現在、米国での“ホンダ・トゥー・ホンダ”は約55%だが、究極の目標は100%。LOLという存在のおかげで、ホンダは量的拡大やシェアに一喜一憂することなく、質を追うことに専念できる。

LOLの視点に立てば、ファイナンス事業も積極的にはなれない。

「販売金融はホンダの新車を買うお客へのサポートが基本」と近藤副社長。「80年代なんてほとんど現金販売。湾岸戦争のときに在庫が20万台近く積み上がったためリース販売も始めたが、他社のように自社以外の販売金融もどんどんやる、金融事業を拡大して利益を出すというスタンスとは一線を引いている」。

金利ゼロキャンペーンもしない。「ゼロにすれば買いやすいことは確かだが、本来、買えるお客に売ることにならない。もっと厳しく言うと、お客さんを不幸にするのではないか。だから頭金を少し下げたりはするが、その程度」(北條陽一・ホンダ取締役事業管理本部長)。

01年度に比べ、トヨタの販売台数はピークで1・5倍、ホンダは1・4倍に増えた。

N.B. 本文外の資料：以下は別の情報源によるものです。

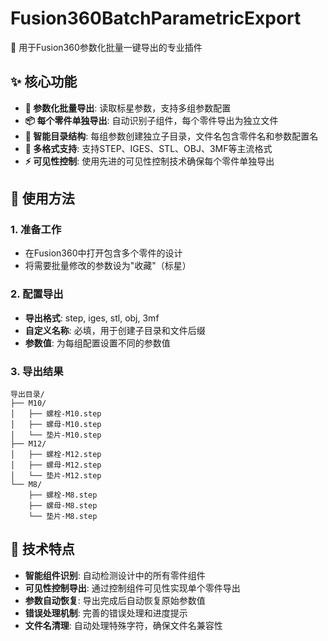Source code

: # Fusion360BatchParametricExport
🎯 用于Fusion360参数化批量一键导出的专业插件

## ✨ 核心功能

- **🔄 参数化批量导出**: 读取标星参数，支持多组参数配置
- **📦 每个零件单独导出**: 自动识别子组件，每个零件导出为独立文件
- **📁 智能目录结构**: 每组参数创建独立子目录，文件名包含零件名和参数配置名
- **🎨 多格式支持**: 支持STEP、IGES、STL、OBJ、3MF等主流格式
- **⚡ 可见性控制**: 使用先进的可见性控制技术确保每个零件单独导出

## 🚀 使用方法

### 1. 准备工作
- 在Fusion360中打开包含多个零件的设计
- 将需要批量修改的参数设为"收藏"（标星）

### 2. 配置导出
- **导出格式**: step, iges, stl, obj, 3mf
- **自定义名称**: 必填，用于创建子目录和文件后缀
- **参数值**: 为每组配置设置不同的参数值

### 3. 导出结果
```
导出目录/
├── M10/
│   ├── 螺栓-M10.step
│   ├── 螺母-M10.step
│   └── 垫片-M10.step
├── M12/
│   ├── 螺栓-M12.step
│   ├── 螺母-M12.step
│   └── 垫片-M12.step
└── M8/
    ├── 螺栓-M8.step
    ├── 螺母-M8.step
    └── 垫片-M8.step
```

## 🔧 技术特点

- **智能组件识别**: 自动检测设计中的所有零件组件
- **可见性控制导出**: 通过控制组件可见性实现单个零件导出
- **参数自动恢复**: 导出完成后自动恢复原始参数值
- **错误处理机制**: 完善的错误处理和进度提示
- **文件名清理**: 自动处理特殊字符，确保文件名兼容性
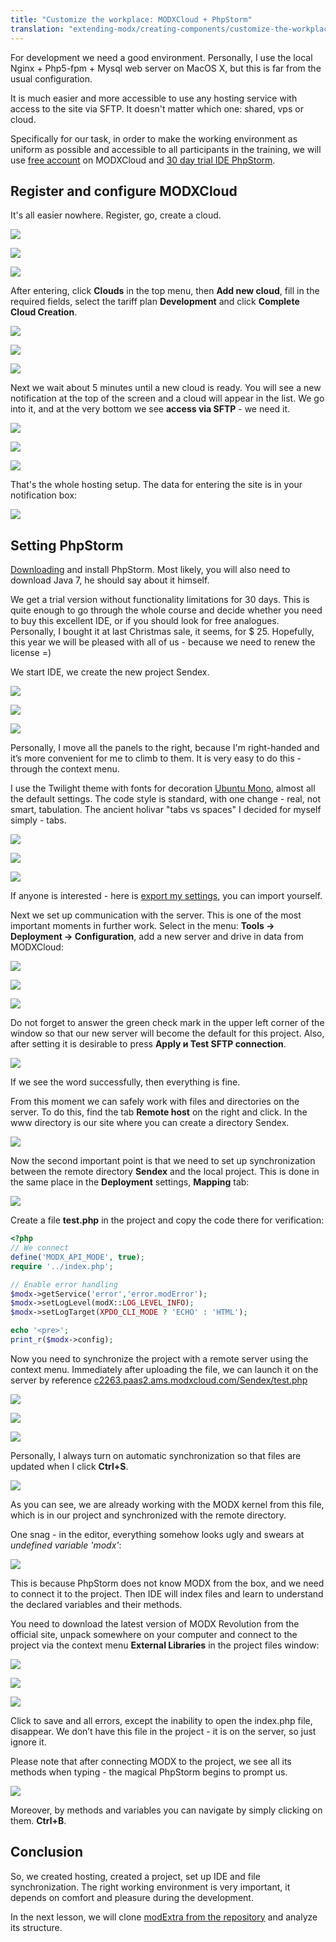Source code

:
```yaml
---
title: "Customize the workplace: MODXCloud + PhpStorm"
translation: "extending-modx/creating-components/customize-the-workplace"
---
```


For development we need a good environment. Personally, I use the local Nginx + Php5-fpm + Mysql web server on MacOS X, but this is far from the usual configuration.

It is much easier and more accessible to use any hosting service with access to the site via SFTP. It doesn't matter which one: shared, vps or cloud.

Specifically for our task, in order to make the working environment as uniform as possible and accessible to all participants in the training, we will use [free account](https://modxcloud.com/signup/lab-account.html) on MODXCloud and [30 day trial IDE PhpStorm](http://www.jetbrains.com/phpstorm/download/).

## Register and configure MODXCloud

It's all easier nowhere. Register, go, create a cloud.

![](/2.x/ru/extending-modx/creating-components/customize-1.png)

![](/2.x/ru/extending-modx/creating-components/customize-2.png)

![](/2.x/ru/extending-modx/creating-components/customize-3.png)

After entering, click **Clouds** in the top menu, then **Add new cloud**, fill in the required fields, select the tariff plan **Development** and click **Complete Cloud Creation**.

![](/2.x/ru/extending-modx/creating-components/customize-4.png)

![](/2.x/ru/extending-modx/creating-components/customize-5.png)

![](/2.x/ru/extending-modx/creating-components/customize-6.png)

Next we wait about 5 minutes until a new cloud is ready. You will see a new notification at the top of the screen and a cloud will appear in the list. We go into it, and at the very bottom we see **access via SFTP** - we need it.

![](/2.x/ru/extending-modx/creating-components/customize-7.png)

![](/2.x/ru/extending-modx/creating-components/customize-8.png)

![](/2.x/ru/extending-modx/creating-components/customize-9.png)

That's the whole hosting setup. The data for entering the site is in your notification box:

![](/2.x/ru/extending-modx/creating-components/customize-10.png)

## Setting PhpStorm

[Downloading](http://www.jetbrains.com/phpstorm/download/) and install PhpStorm. Most likely, you will also need to download Java 7, he should say about it himself.

We get a trial version without functionality limitations for 30 days. This is quite enough to go through the whole course and decide whether you need to buy this excellent IDE, or if you should look for free analogues. Personally, I bought it at last Christmas sale, it seems, for $ 25. Hopefully, this year we will be pleased with all of us - because we need to renew the license =)

We start IDE, we create the new project Sendex.

![](/2.x/ru/extending-modx/creating-components/PhpStorm-1.png)

![](/2.x/ru/extending-modx/creating-components/PhpStorm-2.png)

![](/2.x/ru/extending-modx/creating-components/PhpStorm-3.png)

Personally, I move all the panels to the right, because I'm right-handed and it’s more convenient for me to climb to them. It is very easy to do this - through the context menu.

I use the Twilight theme with fonts for decoration [Ubuntu Mono](http://font.ubuntu.com/), almost all the default settings. The code style is standard, with one change - real, not smart, tabulation. The ancient holivar "tabs vs spaces" I decided for myself simply - tabs.

![](/2.x/ru/extending-modx/creating-components/PhpStorm-4.png)

![](/2.x/ru/extending-modx/creating-components/PhpStorm-5.png)

![](/2.x/ru/extending-modx/creating-components/PhpStorm-6.png)

If anyone is interested - here is [export my settings](http://yadi.sk/d/CuMmZlEgGqq6Q), you can import yourself.

Next we set up communication with the server. This is one of the most important moments in further work. Select in the menu: **Tools → Deployment → Configuration**, add a new server and drive in data from MODXCloud:

![](/2.x/ru/extending-modx/creating-components/PhpStorm-7.png)

![](/2.x/ru/extending-modx/creating-components/PhpStorm-8.png)

![](/2.x/ru/extending-modx/creating-components/PhpStorm-9.png)

Do not forget to answer the green check mark in the upper left corner of the window so that our new server will become the default for this project. Also, after setting it is desirable to press **Apply и Test SFTP connection**.

![](/2.x/ru/extending-modx/creating-components/PhpStorm-10.png)

If we see the word successfully, then everything is fine.

From this moment we can safely work with files and directories on the server. To do this, find the tab **Remote host** on the right and click. In the www directory is our site where you can create a directory Sendex.

![](/2.x/ru/extending-modx/creating-components/PhpStorm-11.png)

Now the second important point is that we need to set up synchronization between the remote directory **Sendex** and the local project. This is done in the same place in the **Deployment** settings, **Mapping** tab:

![](/2.x/ru/extending-modx/creating-components/PhpStorm-12.png)

Create a file **test.php** in the project and copy the code there for verification:

``` php
<?php
// We connect
define('MODX_API_MODE', true);
require '../index.php';

// Enable error handling
$modx->getService('error','error.modError');
$modx->setLogLevel(modX::LOG_LEVEL_INFO);
$modx->setLogTarget(XPDO_CLI_MODE ? 'ECHO' : 'HTML');

echo '<pre>';
print_r($modx->config);
```

Now you need to synchronize the project with a remote server using the context menu. Immediately after uploading the file, we can launch it on the server by reference [c2263.paas2.ams.modxcloud.com/Sendex/test.php](c2263.paas2.ams.modxcloud.com/Sendex/test.php)

![](/2.x/ru/extending-modx/creating-components/PhpStorm-13.png)

![](/2.x/ru/extending-modx/creating-components/PhpStorm-14.png)

![](/2.x/ru/extending-modx/creating-components/PhpStorm-15.png)

Personally, I always turn on automatic synchronization so that files are updated when I click **Ctrl+S**.

![](/2.x/ru/extending-modx/creating-components/PhpStorm-16.png)

As you can see, we are already working with the MODX kernel from this file, which is in our project and synchronized with the remote directory.

One snag - in the editor, everything somehow looks ugly and swears at _undefined variable 'modx'_:

![](/2.x/ru/extending-modx/creating-components/PhpStorm-17.png)

This is because PhpStorm does not know MODX from the box, and we need to connect it to the project. Then IDE will index files and learn to understand the declared variables and their methods.

You need to download the latest version of MODX Revolution from the official site, unpack somewhere on your computer and connect to the project via the context menu **External Libraries** in the project files window:

![](/2.x/ru/extending-modx/creating-components/PhpStorm-18.png)

![](/2.x/ru/extending-modx/creating-components/PhpStorm-19.png)

![](/2.x/ru/extending-modx/creating-components/PhpStorm-20.png)

Click to save and all errors, except the inability to open the index.php file, disappear. We don’t have this file in the project - it is on the server, so just ignore it.

Please note that after connecting MODX to the project, we see all its methods when typing - the magical PhpStorm begins to prompt us.

![](/2.x/ru/extending-modx/creating-components/PhpStorm-21.png)

Moreover, by methods and variables you can navigate by simply clicking on them. **Ctrl+B**.

## Conclusion

So, we created hosting, created a project, set up IDE and file synchronization. The right working environment is very important, it depends on comfort and pleasure during the development.

In the next lesson, we will clone [modExtra from the repository](https://github.com/bezumkin/modExtra) and analyze its structure.
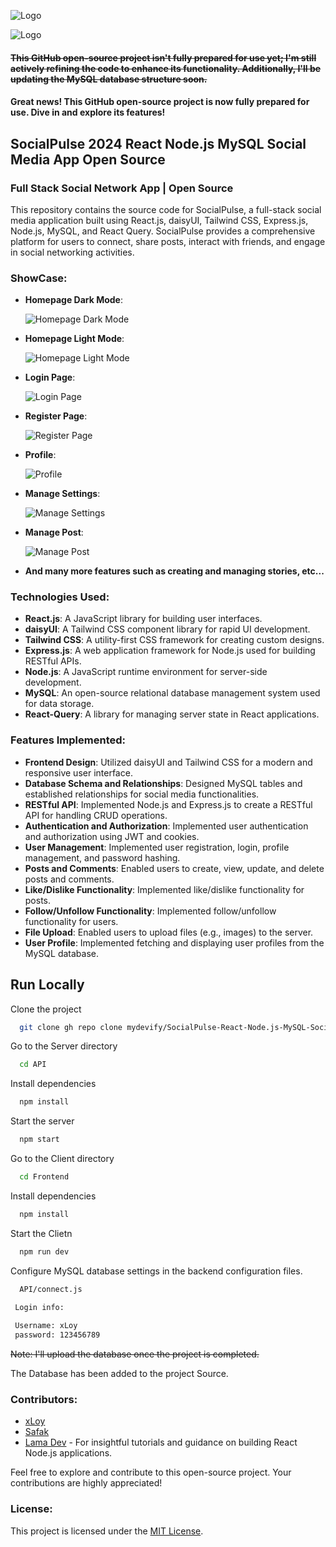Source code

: ﻿
![Logo](https://mydevify.com/assets/logo.c98d2a42.svg)

![Logo](https://mydevify.com/assets/index.494ac568.png)

#### ~~This GitHub open-source project isn't fully prepared for use yet; I'm still actively refining the code to enhance its functionality. Additionally, I'll be updating the MySQL database structure soon.~~

#### Great news! This GitHub open-source project is now fully prepared for use. Dive in and explore its features!


## SocialPulse 2024 React Node.js MySQL Social Media App Open Source

### Full Stack Social Network App | Open Source

This repository contains the source code for SocialPulse, a full-stack social media application built using React.js, daisyUI, Tailwind CSS, Express.js, Node.js, MySQL, and React Query. SocialPulse provides a comprehensive platform for users to connect, share posts, interact with friends, and engage in social networking activities.


### ShowCase:
- **Homepage Dark Mode**:

  ![Homepage Dark Mode](ShowCase/dark.PNG)


- **Homepage Light Mode**:

  ![Homepage Light Mode](ShowCase/Light.PNG)


- **Login Page**:

  ![Login Page](ShowCase/Login.PNG)


- **Register Page**:

  ![Register Page](ShowCase/register.PNG)


- **Profile**:

  ![Profile](ShowCase/Profile.PNG)


- **Manage Settings**:

  ![Manage Settings](ShowCase/Edit_Profile.PNG)


- **Manage Post**:

  ![Manage Post](ShowCase/manage_post.PNG)

- **And many more features such as creating and managing stories, etc...**



### Technologies Used:

- **React.js**: A JavaScript library for building user interfaces.
- **daisyUI**: A Tailwind CSS component library for rapid UI development.
- **Tailwind CSS**: A utility-first CSS framework for creating custom designs.
- **Express.js**: A web application framework for Node.js used for building RESTful APIs.
- **Node.js**: A JavaScript runtime environment for server-side development.
- **MySQL**: An open-source relational database management system used for data storage.
- **React-Query**: A library for managing server state in React applications.

### Features Implemented:

- **Frontend Design**: Utilized daisyUI and Tailwind CSS for a modern and responsive user interface.
- **Database Schema and Relationships**: Designed MySQL tables and established relationships for social media functionalities.
- **RESTful API**: Implemented Node.js and Express.js to create a RESTful API for handling CRUD operations.
- **Authentication and Authorization**: Implemented user authentication and authorization using JWT and cookies.
- **User Management**: Implemented user registration, login, profile management, and password hashing.
- **Posts and Comments**: Enabled users to create, view, update, and delete posts and comments.
- **Like/Dislike Functionality**: Implemented like/dislike functionality for posts.
- **Follow/Unfollow Functionality**: Implemented follow/unfollow functionality for users.
- **File Upload**: Enabled users to upload files (e.g., images) to the server.
- **User Profile**: Implemented fetching and displaying user profiles from the MySQL database.

## Run Locally

Clone the project

```bash
  git clone gh repo clone mydevify/SocialPulse-React-Node.js-MySQL-Social-Media-App-Full-Stack-Social-Network-App-Open-Source
```

Go to the Server directory

```bash
  cd API
```

Install dependencies

```bash
  npm install
```

Start the server

```bash
  npm start
```

Go to the Client directory

```bash
  cd Frontend
```

Install dependencies

```bash
  npm install
```

Start the Clietn

```bash
  npm run dev
```

Configure MySQL database settings in the backend configuration files.

```bash
  API/connect.js
```

```bash
 Login info:
 
 Username: xLoy
 password: 123456789
```


~~Note: I'll upload the database once the project is completed.~~

The Database has been added to the project Source.



### Contributors:

- [xLoy](https://github.com/mydevify)
- [Safak](https://github.com/safak)
- [Lama Dev](https://www.youtube.com/@LamaDev) - For insightful tutorials and guidance on building React Node.js applications.

Feel free to explore and contribute to this open-source project. Your contributions are highly appreciated!

### License:

This project is licensed under the [MIT License](LICENSE).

ところが金融子会社の有利子負債を比べると、ホンダの2・0倍に対してトヨタは3・3倍に膨張した。現金を持たない消費者にもクルマを売れる“打ち出の小づち”販売金融は、米国自動車バブルの片棒を担いだ。それを謳歌したのがビッグスリーでありトヨタだとしたら、最も距離を置いたのがホンダだった。あと数年、急激な市場回復は期待できない。それでもLOL戦略さえ守っていれば、少なくとも既納客を失うことはないだろう。ホンダの真の強みは、その泰然さにある。

みんなで決めていた引き際のタイミング

ホンダはむやみにボリュームを追わないため、設備投資に関しても極めてコンサバティブな会社だ。合言葉は、販売を上回る生産なし。「長期投資は自社キャッシュフローの範囲内でやる。これを過去何十年と続けてきた」(北條取締役)。